With the help of the foundation, Ms. McLeod first moved to the District and attended Georgetown University before transferring to George Washington University and graduating this year after majoring in political management and advocacy policy.
Ever the activist, she pours her knowledge and life experiences into advocating social justice for veterans and the LGBT community, as well as youths who are in foster care or homeless. She now serves as a court-appointed special advocate in Montgomery County.
She also was the first member of the LGBT community to carry the rainbow flag in Memorial Day ceremonies at Arlington National Cemetery this year and at the Tomb of the Unknowns, where President Obama spoke.
Pride might sound too cliched, but for prayer, determination, the Cooke foundation and the grace of God, who knows what paths the teenage Michelle might have taken when she left home with only “a suitcase and high school diploma.”
Miss Arrington’s young life wasn’t as troubled as Ms. McLeod’s, but having a father who was incarcerated weighed heavily.
Having received a scholarship from the foundation, she currently is a junior at Elon University, not far from North Carolina’s Raleigh-Durham area.
The 20-year-old Miss Arrington has received numerous leadership and academic awards, including the Redskins’ College Success Leadership award, BET’s 2012 Black Girls Rock Making a Difference award and the Jack Kent Cooke Foundation’s $10,000 2013 Matthew J. Quinn Prize.

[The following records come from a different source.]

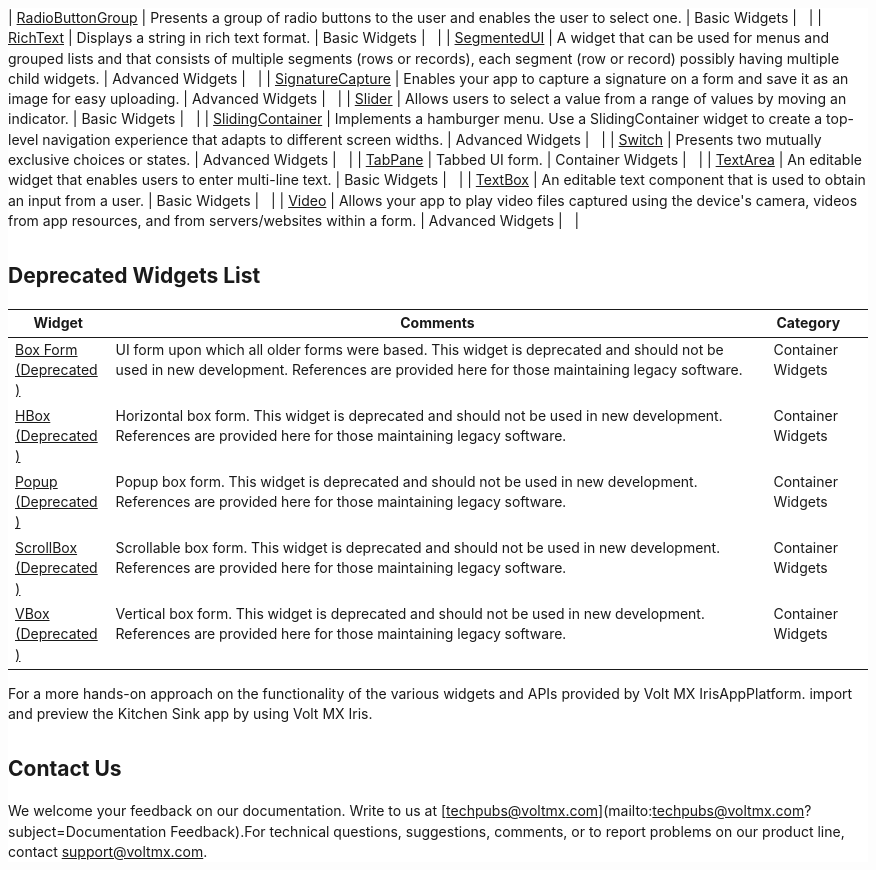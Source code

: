 | [RadioButtonGroup](RadioButtonGroup.md) | Presents a group of radio buttons to the user and enables the user to select one. | Basic Widgets |   |
| [RichText](RichText.md) | Displays a string in rich text format. | Basic Widgets |   |
| [SegmentedUI](Segment.md) | A widget that can be used for menus and grouped lists and that consists of multiple segments (rows or records), each segment (row or record) possibly having multiple child widgets. | Advanced Widgets |   |
| [SignatureCapture](Signature.md) | Enables your app to capture a signature on a form and save it as an image for easy uploading. | Advanced Widgets |   |
| [Slider](Slider.md) | Allows users to select a value from a range of values by moving an indicator. | Basic Widgets |   |
| [SlidingContainer](SlidingContainer.md) | Implements a hamburger menu. Use a SlidingContainer widget to create a top-level navigation experience that adapts to different screen widths. | Advanced Widgets |   |
| [Switch](Switch.md) | Presents two mutually exclusive choices or states. | Advanced Widgets |   |
| [TabPane](VBox.md#/Content/TabPane.md) | Tabbed UI form. | Container Widgets |   |
| [TextArea](TextArea.md) | An editable widget that enables users to enter multi-line text. | Basic Widgets |   |
| [TextBox](TextBox.md) | An editable text component that is used to obtain an input from a user. | Basic Widgets |   |
| [Video](Video.md) | Allows your app to play video files captured using the device's camera, videos from app resources, and from servers/websites within a form. | Advanced Widgets |   |

Deprecated Widgets List
-----------------------

  
| Widget | Comments | Category |   |
| --- | --- | --- | --- |
| [Box Form (Deprecated)](Form.md) | UI form upon which all older forms were based. This widget is deprecated and should not be used in new development. References are provided here for those maintaining legacy software. | Container Widgets |   |
| [HBox (Deprecated)](Box.md) | Horizontal box form. This widget is deprecated and should not be used in new development. References are provided here for those maintaining legacy software. | Container Widgets |   |
| [Popup (Deprecated)](Popup.md) | Popup box form. This widget is deprecated and should not be used in new development. References are provided here for those maintaining legacy software. | Container Widgets |   |
| [ScrollBox (Deprecated)](ScrollBox.md) | Scrollable box form. This widget is deprecated and should not be used in new development. References are provided here for those maintaining legacy software. | Container Widgets |   |
| [VBox (Deprecated)](VBox.md) | Vertical box form. This widget is deprecated and should not be used in new development. References are provided here for those maintaining legacy software. | Container Widgets |   |

For a more hands-on approach on the functionality of the various widgets and APIs provided by Volt MX IrisAppPlatform. import and preview the Kitchen Sink app by using Volt MX Iris.

Contact Us
----------

We welcome your feedback on our documentation. Write to us at [techpubs@voltmx.com](mailto:techpubs@voltmx.com?subject=Documentation Feedback).For technical questions, suggestions, comments, or to report problems on our product line, contact [support@voltmx.com](mailto:support@voltmx.com).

One of the remarkable ways this scholar gives back is via scholarCHIPS (schloarCHIPSfund.com), a program that gives scholarships to high school seniors that — get this — she started while attending Benjamin Banneker Academic High School in Northwest D.C.
“Our scholarships go to students with incarcerated parents or caregivers,” said Miss Arrington, a double major in communications and history. “I’ve been there. I know my demographic, and it is children and teens with incarcerated parents, to help them financially and with all the emotional baggage that comes with that.”
She said some scholarCHIPS recipients are attending schools as nearby as Old Dominion and Bucknell universities, and as far away as Winston-Salem State and Chowan universities.
“I was active in church and the community,” she said. “I studied, I volunteered, I paid my tithes, I prayed. I am blessed with the foundation. I get to learn and travel the world. [At the foundation] they encourage you to step outside your comfort zone. That’s my hope for other youths.”
The foundation receives more than 2,000 applications each year from across the nation, with Ms. McLeod and Miss Arrington but two of the shining and the blessed high-achieving thousands.
You can question whether Cooke has been smiling down on the hapless Redskins these days, but one thing is obvious: His legacy continues to guarantee future winners.